## Problem to solve
Copy each line below containing "Clicker".

## Source data
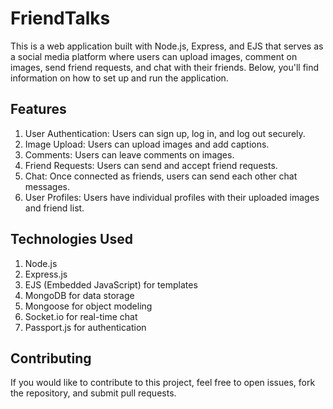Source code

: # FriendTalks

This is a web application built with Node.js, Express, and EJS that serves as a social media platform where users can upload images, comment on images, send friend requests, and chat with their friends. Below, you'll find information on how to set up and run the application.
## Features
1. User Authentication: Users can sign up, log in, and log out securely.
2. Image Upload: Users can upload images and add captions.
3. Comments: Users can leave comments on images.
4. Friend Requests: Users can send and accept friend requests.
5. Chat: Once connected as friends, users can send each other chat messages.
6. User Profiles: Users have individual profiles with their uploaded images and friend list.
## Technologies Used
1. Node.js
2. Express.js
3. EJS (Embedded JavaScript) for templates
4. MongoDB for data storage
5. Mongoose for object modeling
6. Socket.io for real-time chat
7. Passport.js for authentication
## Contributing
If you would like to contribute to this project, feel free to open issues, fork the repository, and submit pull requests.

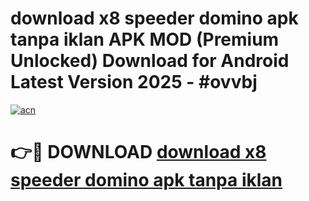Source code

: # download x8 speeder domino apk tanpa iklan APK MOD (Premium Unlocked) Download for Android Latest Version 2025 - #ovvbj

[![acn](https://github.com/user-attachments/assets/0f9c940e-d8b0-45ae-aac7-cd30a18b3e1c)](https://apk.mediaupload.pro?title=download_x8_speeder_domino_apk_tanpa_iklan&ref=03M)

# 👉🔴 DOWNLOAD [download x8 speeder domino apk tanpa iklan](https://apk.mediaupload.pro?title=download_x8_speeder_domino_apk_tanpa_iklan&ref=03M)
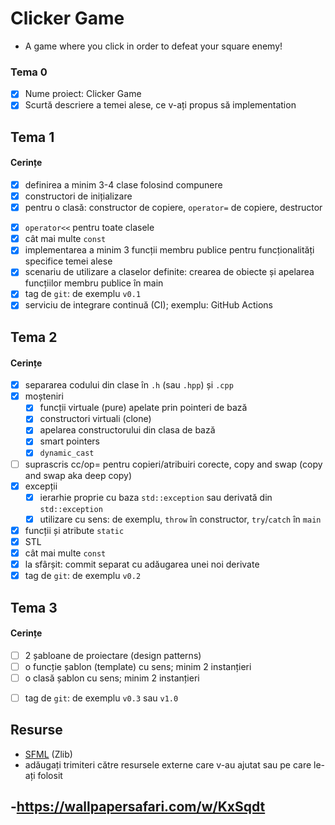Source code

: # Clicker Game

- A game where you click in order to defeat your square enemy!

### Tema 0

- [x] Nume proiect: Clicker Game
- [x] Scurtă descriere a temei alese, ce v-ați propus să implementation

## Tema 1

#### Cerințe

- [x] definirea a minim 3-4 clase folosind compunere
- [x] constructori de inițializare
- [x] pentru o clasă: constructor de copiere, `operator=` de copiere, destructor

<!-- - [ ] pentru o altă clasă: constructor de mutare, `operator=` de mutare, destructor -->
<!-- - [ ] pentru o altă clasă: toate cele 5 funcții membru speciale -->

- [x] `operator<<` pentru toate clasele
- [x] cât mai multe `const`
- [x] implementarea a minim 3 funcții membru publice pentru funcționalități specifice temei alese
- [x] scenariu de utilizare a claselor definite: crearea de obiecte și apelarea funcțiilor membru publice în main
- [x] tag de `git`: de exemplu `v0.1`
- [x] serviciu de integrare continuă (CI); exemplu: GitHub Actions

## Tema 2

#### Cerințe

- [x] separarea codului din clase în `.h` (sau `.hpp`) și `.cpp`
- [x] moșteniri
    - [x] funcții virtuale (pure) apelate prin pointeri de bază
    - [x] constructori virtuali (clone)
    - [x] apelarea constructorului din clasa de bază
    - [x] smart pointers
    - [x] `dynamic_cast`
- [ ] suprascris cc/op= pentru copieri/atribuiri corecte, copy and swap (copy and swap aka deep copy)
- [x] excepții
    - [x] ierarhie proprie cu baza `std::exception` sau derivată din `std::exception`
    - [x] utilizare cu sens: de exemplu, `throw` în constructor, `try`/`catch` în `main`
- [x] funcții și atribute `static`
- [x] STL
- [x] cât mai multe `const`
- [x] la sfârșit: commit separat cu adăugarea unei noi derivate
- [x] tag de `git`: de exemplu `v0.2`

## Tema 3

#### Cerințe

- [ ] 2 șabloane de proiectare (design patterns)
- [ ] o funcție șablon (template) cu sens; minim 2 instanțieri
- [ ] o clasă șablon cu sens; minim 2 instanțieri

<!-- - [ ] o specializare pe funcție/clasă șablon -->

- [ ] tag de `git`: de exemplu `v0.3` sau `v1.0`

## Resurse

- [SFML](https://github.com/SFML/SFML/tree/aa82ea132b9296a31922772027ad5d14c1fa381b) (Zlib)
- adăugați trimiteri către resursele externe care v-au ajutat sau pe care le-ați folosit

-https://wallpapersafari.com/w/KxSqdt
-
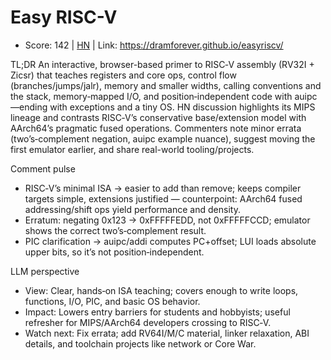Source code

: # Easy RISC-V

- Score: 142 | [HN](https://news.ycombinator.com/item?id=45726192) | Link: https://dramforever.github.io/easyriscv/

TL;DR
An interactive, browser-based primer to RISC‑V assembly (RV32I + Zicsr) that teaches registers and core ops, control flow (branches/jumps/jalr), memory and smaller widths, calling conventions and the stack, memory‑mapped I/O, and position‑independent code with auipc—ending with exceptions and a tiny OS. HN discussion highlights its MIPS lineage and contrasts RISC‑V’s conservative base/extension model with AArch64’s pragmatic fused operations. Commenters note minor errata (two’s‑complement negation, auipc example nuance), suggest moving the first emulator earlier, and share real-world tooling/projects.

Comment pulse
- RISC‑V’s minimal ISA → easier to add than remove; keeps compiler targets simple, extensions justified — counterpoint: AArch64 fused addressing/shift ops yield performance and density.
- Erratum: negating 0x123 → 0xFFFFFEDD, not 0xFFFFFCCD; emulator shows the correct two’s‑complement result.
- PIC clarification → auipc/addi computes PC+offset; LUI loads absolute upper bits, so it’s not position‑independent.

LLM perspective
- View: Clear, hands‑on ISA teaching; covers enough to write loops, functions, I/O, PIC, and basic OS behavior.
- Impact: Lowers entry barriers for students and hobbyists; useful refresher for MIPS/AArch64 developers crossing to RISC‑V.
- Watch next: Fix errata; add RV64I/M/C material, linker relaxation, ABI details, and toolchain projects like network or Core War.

## Output
: # Clicker Game
- [x] Nume proiect: Clicker Game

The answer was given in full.